Here's an illustration from our favorite horror flick:
Two acquaintances are finishing lunch, and the first one says: "Hey, you gonna eat your tots?" The second one shakes his head, and so the first one picks up the tater-tots and puts them in his pants pocket. Ok, stop. It is ok to take things that are going to waste, if no one objects. Now, scavenging food probably won't make you popular with higher lifeforms, but it doesn't inconvenience others. Putting food in your pocket is really uncouth and gross, but hey, it is your pocket. Ok, start the film again...We are in the class room, and he starts to take the food out of his pocket and eat it. Another guy says, "Gimme some of your tots!" The reply is "Get your own tots!" Stop. Ok, this guy wasn't really his friend, and probably had a good lunch, plus, he didn't ask very nicely. All of which make his request not very socially fitting. But let's rewind and watch it again: Tot transferred to mouth,,,crunch, mmmm... his friend says:"Hey, I'm pretty hungry...I really like tots...do you need to eat all of those?" Stop the tape. What should the guy with the tots do? How does he react to this pseudo request for some tots? It really isn't socially cool to try to get stuff from people when you really have only your need to offer them. But should he say, "I'm going to eat them myself, leave me alone." like a heartless miser, or does he act the nice guy and say "They and soft and have lint on them, but you can have some." What if this happens with his tots in history class, some paper from his binder in Math, and a pencil in geography? The poor guy doesn't have a bookbag, how is he supposed to carry stuff around?
Back in real life, I didn't really want to cook for myself, so I bummed meals off of other people. "Hey, are you going to supper tonight?" was my usually line.

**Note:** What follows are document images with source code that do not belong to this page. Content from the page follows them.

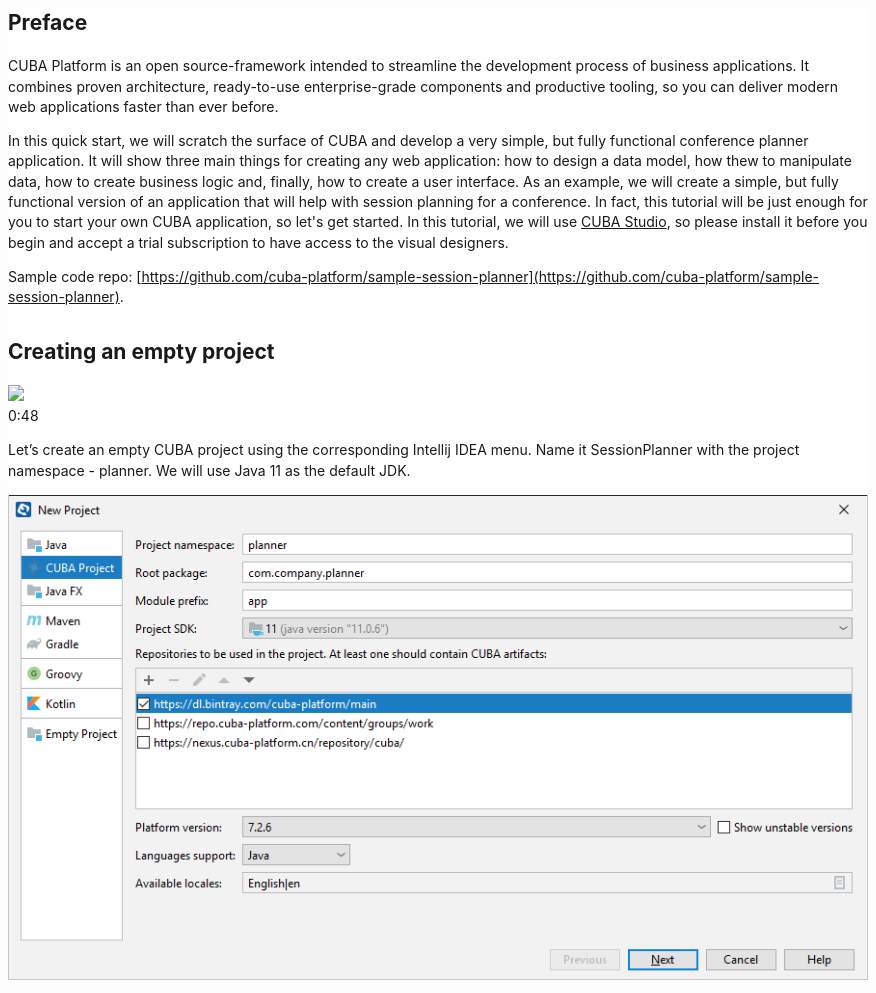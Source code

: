 <div id="chapter0" class="section"></div>

## Preface

CUBA Platform is an open source-framework intended to streamline the development process of business applications. It combines proven architecture, ready-to-use enterprise-grade components and productive tooling, so you can deliver modern web applications faster than ever before. 

In this quick start, we will scratch the surface of CUBA and develop a very simple, but fully functional conference planner application. It will show three main things for creating any web application: how to design a data model, how thew to manipulate data, how to create business logic and, finally, how to create a user interface. As an example, we will create a simple, but fully functional version of an application that will help with session planning for a conference. In fact, this tutorial will be just enough for you to start your own CUBA application, so let's get started. In this tutorial, we will use <a target="_self" href="/tools/">CUBA Studio</a>, so please install it before you begin and accept a trial subscription to have access to the visual designers.  

Sample code repo: [https://github.com/cuba-platform/sample-session-planner](https://github.com/cuba-platform/sample-session-planner).
<div id="chapter1" class="section"></div>

## Creating an empty project

<div class="timestamp-wrapper">
   <a id="stamp1" class="timestamp-wrapper-buttons"><div class="timestamp">
    <img src="/images/learn/play.svg" class="delta">
    <div class="video-time">0:48</div>
  </div></a>
</div>

Let’s create an empty CUBA project using the corresponding Intellij IDEA menu. Name it SessionPlanner with the project namespace - planner. We will use Java 11 as the default JDK. 
 
![](/images/learn/v14/qs-screen1.png)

If they weren't, I would try to hint that I would like to borrow their meal card: "Can I borrow your card?" Usually they were pretty generous, and so I was fed like this for several months. That was pretty socially awkward, and somewhat inconvenient for my sponsors, but I did it anyway. Now that I am the guy with the tots, how can I be so uncaring as to refuse when others ask me to do things that make my life slightly different from what I would like? Do I want to become an uncaring Scrooge?
It seems that the social rules keep me from refusing most reasonable requests from those who disregard the social rules that dictate how often you can make requests. Now if they replace those rules with concern about limiting their impact and dependence on others, it would be different. But I, who have so many resources, why should I just arbitrarilly refuse to help out sometimes? I should at least have an excuse better than, "I'm going to be busy painting my cat."
But the big issue is that refusing to spend 15 mins. here and there looks really bad on the resume of my supposed life of service.
Comments:
hi there! i think this is a promising blog.. very honest..

i also have a blog, it'll be nice if youlll drop by dreamayr.blogspot.com
 
so...um....can i have some of your tots? and can we see a picture of your cat when you are done painting it?